# Peperoncino Substitutes



## shel (Dec 20, 2006)

There's a steamed calamari recipe I want to try and one of the seasoning ingredients is peperoncino, the Italian chile peppers, sprinkled on the calamari after it's cooked and just prior to serving. If I can't find them here, what would be a good substitute?

*Edit:* Just to be clear, I'm not looking to substitute for the pickled or jarred peppers, but for the plain chile peppers.


----------



## ed buchanan (May 29, 2006)

Shel! 
Ask your local pizzaria they usually use them on pizza or on antipasto platters, and some salads.


----------



## phatch (Mar 29, 2002)

A mild pickled pepper of most any sort wouldn't be out of place, the main issue is one of if they're not hot enough for your taste. 

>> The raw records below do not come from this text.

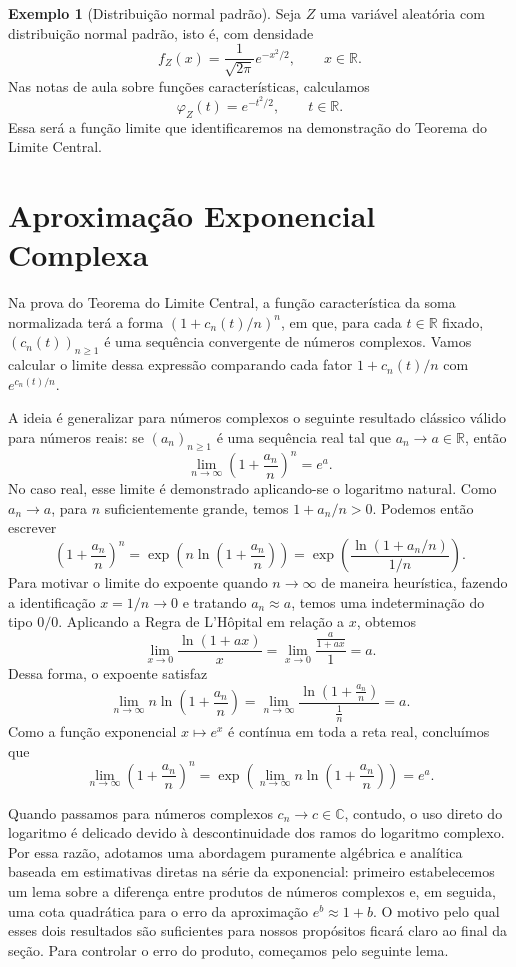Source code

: \documentclass[12pt,portuguese]{article}
\theoremstyle{definition}
\newtheorem{example}[example]{Exemplo}
\theoremstyle{plainexercise}
\theoremstyle{starredexercise}
\theoremstyle{definition}
\begin{document}
\begin{example}[Distribuição normal padrão]\label{ex:normal}
Seja $Z$ uma variável aleatória com distribuição normal padrão, isto é,
com densidade
\[
f_Z(x)=\frac{1}{\sqrt{2\pi}}e^{-x^2/2},
\qquad x\in\mathbb{R}.
\]
Nas notas de aula sobre funções características, calculamos
\[
\varphi_Z(t)=e^{-t^2/2},
\qquad t\in\mathbb{R}.
\]
Essa será a função limite que identificaremos na demonstração do
Teorema do Limite Central.
\end{example}

\section{Aproximação Exponencial Complexa}\label{sec:preliminares-complexos}

Na prova do Teorema do Limite Central, a função característica da soma
normalizada terá a forma $(1+c_n(t)/n)^n$, em que, para cada $t\in\mathbb{R}$
fixado, $(c_n(t))_{n\geqslant1}$ é uma sequência convergente de números complexos.
Vamos calcular o limite dessa expressão comparando cada fator $1+c_n(t)/n$
com $e^{c_n(t)/n}$.

A ideia é generalizar para números complexos o seguinte resultado clássico
válido para números reais: se $(a_n)_{n\geqslant 1}$ é uma sequência real tal que
$a_n\to a\in\mathbb{R}$, então
\[
\lim_{n\to\infty}\left(1+\frac{a_n}{n}\right)^{\!n} = e^a.
\]
No caso real, esse limite é demonstrado aplicando-se o logaritmo natural. Como
$a_n\to a$, para $n$ suficientemente grande, temos $1+a_n/n > 0$. Podemos então
escrever
\[
\left(1+\frac{a_n}{n}\right)^{\!n} = \exp\left(n\ln\left(1+\frac{a_n}{n}\right)\right)
= \exp\left(\frac{\ln(1+a_n/n)}{1/n}\right).
\]
Para motivar o limite do expoente quando $n\to\infty$ de maneira heurística, fazendo a identificação
$x=1/n\to 0$ e tratando $a_n\approx a$, temos uma indeterminação do tipo
$0/0$. Aplicando a Regra de L'Hôpital em relação a $x$, obtemos
\[
\lim_{x\to 0}\frac{\ln(1+ax)}{x}
= \lim_{x\to 0}\frac{\frac{a}{1+ax}}{1}
= a.
\]
Dessa forma, o expoente satisfaz
\[
\lim_{n\to\infty} n\ln\left(1+\frac{a_n}{n}\right)
=
\lim_{n\to\infty} \frac{ \ln\left(1+\frac{a_n}{n}\right) } { \frac{1}{n} }
 = a.
\]
Como a função exponencial $x\mapsto e^x$ é contínua em toda a reta real, concluímos que
\[
\lim_{n\to\infty}\left(1+\frac{a_n}{n}\right)^{\!n}
= \exp\left(\lim_{n\to\infty}n\ln\left(1+\frac{a_n}{n}\right)\right)
= e^a.
\]

Quando passamos para números complexos $c_n\to c\in\mathbb{C}$, contudo, o uso direto do
logaritmo é delicado devido à descontinuidade dos ramos do logaritmo complexo. Por essa razão,
adotamos uma abordagem puramente algébrica e analítica baseada em estimativas diretas na série
da exponencial: primeiro estabelecemos um lema sobre a diferença entre produtos de números complexos
e, em seguida, uma cota quadrática para o erro da aproximação $e^b\approx 1+b$.
O motivo pelo qual esses dois resultados são suficientes para nossos propósitos ficará claro ao final da
seção. Para controlar o erro do produto, começamos pelo seguinte lema.
\end{document}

Jarred banana peppers are commonly available. In the US they're bigger than the classic pepperoncino, but I think they have the same taste and texture. Wikipedia redirects you to pepperoncini if you search banana pepper.


----------



## shel (Dec 20, 2006)

I guess I wasn't clear - my fault. Pickled, or jarred, pepper is not what's needed in the dish - just the regular, plain chile pepper. I've never had a plain peperoncino, so I don't know the flavor profile and what might be a good substitute.


----------



## phatch (Mar 29, 2002)

That's a little trickier, true and i don't think it is completely standardized usage.

Lidia Bastianich always calls red pepper flakes/crushed red pepper pepperoncino as she tosses them into a dish. Which I would think is hotter than what you're looking for and also not fresh.

Wikipedia again lists a sweet italian pepper with a cultivar as called pepperoncino. It has the long narrow appearance of a hot pepper but isn't so hot. Italian sweet pepper - Wikipedia, the free encyclopedia

Good luck.

Phil


----------



## dillbert (Jul 2, 2008)

Shel -

if you search for a definition / translation of: peperoncino 
you'll likely find, as I did, it means something like: "hot pepper"

green, red, long , thin, fat, hot, mild - it ain't no "standardized pepper"

so methinks you use something you know about / like to add some zing to the dish.

my wife bought a banana pepper plant this year because she thought they looked "cute" - well, the plant did gangbusters and in addition to "cute" it is also right tasty without burning off the roof of your mouth. I'd start with a fresh banana pepper from the market and see if that works for your desired degree of "heat pain"


----------



## gonefishin (Nov 6, 2004)

I'm sure one of the other members will be along in a bit to straighten us out. But I believe peperoncino may just be a catch all for many peppers of varying taste and heat.

peperoncino link

good luck, 
dan


----------



## shel (Dec 20, 2006)

You've all been quite helpful. Based on the info you've posted, I've got some good ideas for the peppers to use, both fresh and dried.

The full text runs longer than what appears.